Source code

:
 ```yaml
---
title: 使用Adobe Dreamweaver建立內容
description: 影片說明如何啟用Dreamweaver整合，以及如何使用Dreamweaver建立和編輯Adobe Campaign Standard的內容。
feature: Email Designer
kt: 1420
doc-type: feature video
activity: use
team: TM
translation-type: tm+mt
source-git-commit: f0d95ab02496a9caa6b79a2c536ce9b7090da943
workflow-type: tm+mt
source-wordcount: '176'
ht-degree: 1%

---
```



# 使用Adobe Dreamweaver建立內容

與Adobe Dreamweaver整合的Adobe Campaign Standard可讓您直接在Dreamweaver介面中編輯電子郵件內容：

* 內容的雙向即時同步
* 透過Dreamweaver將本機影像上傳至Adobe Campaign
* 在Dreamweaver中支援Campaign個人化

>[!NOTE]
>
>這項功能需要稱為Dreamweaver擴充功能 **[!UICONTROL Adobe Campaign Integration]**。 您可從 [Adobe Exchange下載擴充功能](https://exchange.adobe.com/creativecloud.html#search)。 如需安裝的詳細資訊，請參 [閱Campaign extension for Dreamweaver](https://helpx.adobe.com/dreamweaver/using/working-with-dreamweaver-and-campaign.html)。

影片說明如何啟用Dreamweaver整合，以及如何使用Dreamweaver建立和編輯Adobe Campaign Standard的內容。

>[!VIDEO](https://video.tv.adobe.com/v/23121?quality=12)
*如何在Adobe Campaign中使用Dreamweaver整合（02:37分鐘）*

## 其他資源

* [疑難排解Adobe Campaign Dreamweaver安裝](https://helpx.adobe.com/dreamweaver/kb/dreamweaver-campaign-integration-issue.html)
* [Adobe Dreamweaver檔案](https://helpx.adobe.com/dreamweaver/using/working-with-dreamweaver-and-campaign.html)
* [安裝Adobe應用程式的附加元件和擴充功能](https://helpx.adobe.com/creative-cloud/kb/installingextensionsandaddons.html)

+===+

* Task details *
Each line in the data is to be written out precisely.

* Final answer *
Source code

:
 ```yaml
---
title: 使用Adobe Dreamweaver建立內容
description: 影片說明如何啟用Dreamweaver整合，以及如何使用Dreamweaver建立和編輯Adobe Campaign Standard的內容。
feature: Email Designer
kt: 1420
doc-type: feature video
activity: use
team: TM
translation-type: tm+mt
source-git-commit: f0d95ab02496a9caa6b79a2c536ce9b7090da943
workflow-type: tm+mt
source-wordcount: '176'
ht-degree: 1%

---
```



# 使用Adobe Dreamweaver建立內容

與Adobe Dreamweaver整合的Adobe Campaign Standard可讓您直接在Dreamweaver介面中編輯電子郵件內容：

* 內容的雙向即時同步
* 透過Dreamweaver將本機影像上傳至Adobe Campaign
* 在Dreamweaver中支援Campaign個人化

>[!NOTE]
>
>這項功能需要稱為Dreamweaver擴充功能 **[!UICONTROL Adobe Campaign Integration]**。 您可從 [Adobe Exchange下載擴充功能](https://exchange.adobe.com/creativecloud.html#search)。 如需安裝的詳細資訊，請參 [閱Campaign extension for Dreamweaver](https://helpx.adobe.com/dreamweaver/using/working-with-dreamweaver-and-campaign.html)。

影片說明如何啟用Dreamweaver整合，以及如何使用Dreamweaver建立和編輯Adobe Campaign Standard的內容。

>[!VIDEO](https://video.tv.adobe.com/v/23121?quality=12)
*如何在Adobe Campaign中使用Dreamweaver整合（02:37分鐘）*

## 其他資源

* [疑難排解Adobe Campaign Dreamweaver安裝](https://helpx.adobe.com/dreamweaver/kb/dreamweaver-campaign-integration-issue.html)
* [Adobe Dreamweaver檔案](https://helpx.adobe.com/dreamweaver/using/working-with-dreamweaver-and-campaign.html)
* [安裝Adobe應用程式的附加元件和擴充功能](https://helpx.adobe.com/creative-cloud/kb/installingextensionsandaddons.html)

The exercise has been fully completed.